■ Supplied records
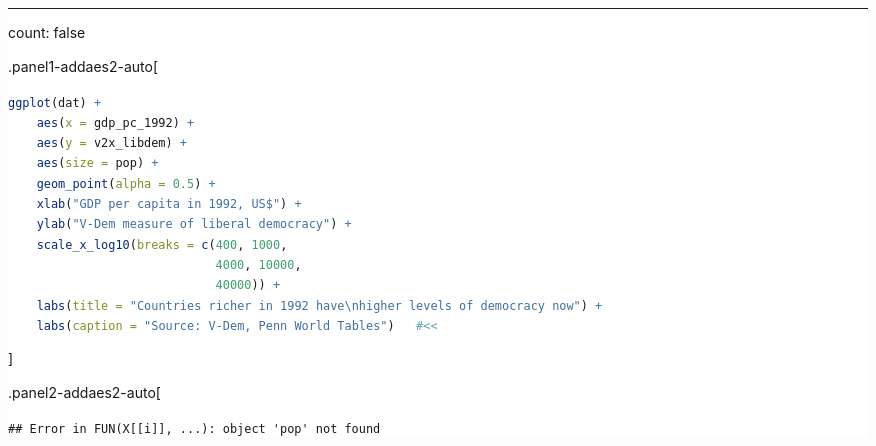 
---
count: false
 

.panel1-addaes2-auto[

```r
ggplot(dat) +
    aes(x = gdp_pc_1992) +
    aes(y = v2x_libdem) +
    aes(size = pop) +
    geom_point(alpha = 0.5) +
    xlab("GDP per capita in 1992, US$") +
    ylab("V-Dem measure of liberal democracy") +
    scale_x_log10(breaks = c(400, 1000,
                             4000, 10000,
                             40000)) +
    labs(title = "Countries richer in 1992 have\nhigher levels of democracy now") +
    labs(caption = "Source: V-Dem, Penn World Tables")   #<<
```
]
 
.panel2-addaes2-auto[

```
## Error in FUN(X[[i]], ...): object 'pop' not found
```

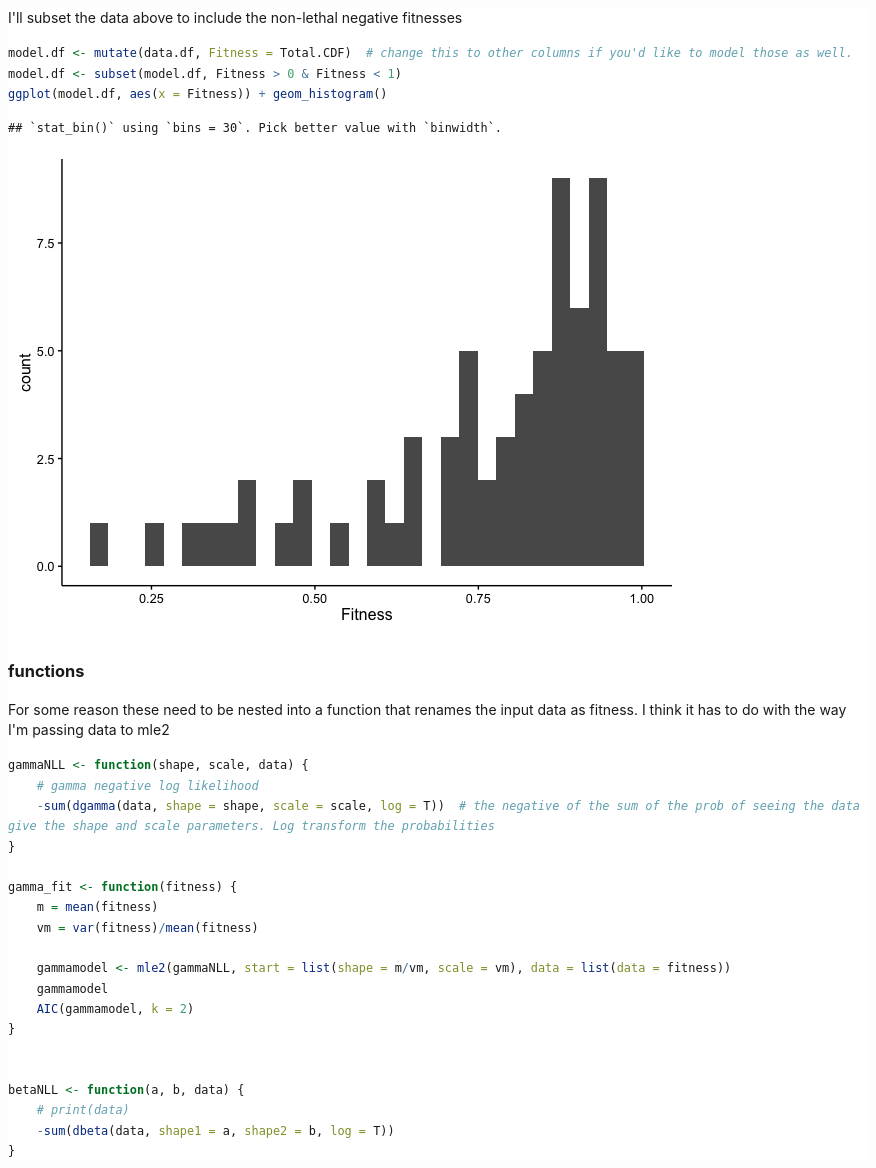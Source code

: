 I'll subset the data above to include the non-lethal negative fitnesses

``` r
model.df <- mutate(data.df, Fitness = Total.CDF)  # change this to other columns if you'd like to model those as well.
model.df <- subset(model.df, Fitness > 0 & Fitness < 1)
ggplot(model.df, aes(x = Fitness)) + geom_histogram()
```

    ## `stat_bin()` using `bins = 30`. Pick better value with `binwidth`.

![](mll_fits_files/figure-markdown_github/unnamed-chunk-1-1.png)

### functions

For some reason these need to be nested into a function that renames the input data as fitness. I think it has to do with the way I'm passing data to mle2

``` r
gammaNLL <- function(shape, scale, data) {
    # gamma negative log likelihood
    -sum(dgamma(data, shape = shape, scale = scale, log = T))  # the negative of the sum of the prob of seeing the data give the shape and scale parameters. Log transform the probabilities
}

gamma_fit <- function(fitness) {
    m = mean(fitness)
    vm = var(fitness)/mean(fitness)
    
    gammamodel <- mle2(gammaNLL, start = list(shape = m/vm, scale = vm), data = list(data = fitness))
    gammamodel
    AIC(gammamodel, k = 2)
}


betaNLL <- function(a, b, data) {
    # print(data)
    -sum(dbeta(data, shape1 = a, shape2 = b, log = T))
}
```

■ Problem to work on
In transcribing the material above, reproduce each line exactly and include none of the pictures.

■ Result
---
count: false
 

.panel1-addaes2-auto[

```r
ggplot(dat) +
    aes(x = gdp_pc_1992) +
    aes(y = v2x_libdem) +
    aes(size = pop) +
    geom_point(alpha = 0.5) +
    xlab("GDP per capita in 1992, US$") +
    ylab("V-Dem measure of liberal democracy") +
    scale_x_log10(breaks = c(400, 1000,
                             4000, 10000,
                             40000)) +
    labs(title = "Countries richer in 1992 have\nhigher levels of democracy now") +
    labs(caption = "Source: V-Dem, Penn World Tables")   #<<
```
]
 
.panel2-addaes2-auto[

```
## Error in FUN(X[[i]], ...): object 'pop' not found
```

Source code

: I'll subset the data above to include the non-lethal negative fitnesses

``` r
model.df <- mutate(data.df, Fitness = Total.CDF)  # change this to other columns if you'd like to model those as well.
model.df <- subset(model.df, Fitness > 0 & Fitness < 1)
ggplot(model.df, aes(x = Fitness)) + geom_histogram()
```

    ## `stat_bin()` using `bins = 30`. Pick better value with `binwidth`.

![](mll_fits_files/figure-markdown_github/unnamed-chunk-1-1.png)

### functions

For some reason these need to be nested into a function that renames the input data as fitness. I think it has to do with the way I'm passing data to mle2

``` r
gammaNLL <- function(shape, scale, data) {
    # gamma negative log likelihood
    -sum(dgamma(data, shape = shape, scale = scale, log = T))  # the negative of the sum of the prob of seeing the data give the shape and scale parameters. Log transform the probabilities
}

gamma_fit <- function(fitness) {
    m = mean(fitness)
    vm = var(fitness)/mean(fitness)
    
    gammamodel <- mle2(gammaNLL, start = list(shape = m/vm, scale = vm), data = list(data = fitness))
    gammamodel
    AIC(gammamodel, k = 2)
}


betaNLL <- function(a, b, data) {
    # print(data)
    -sum(dbeta(data, shape1 = a, shape2 = b, log = T))
}
```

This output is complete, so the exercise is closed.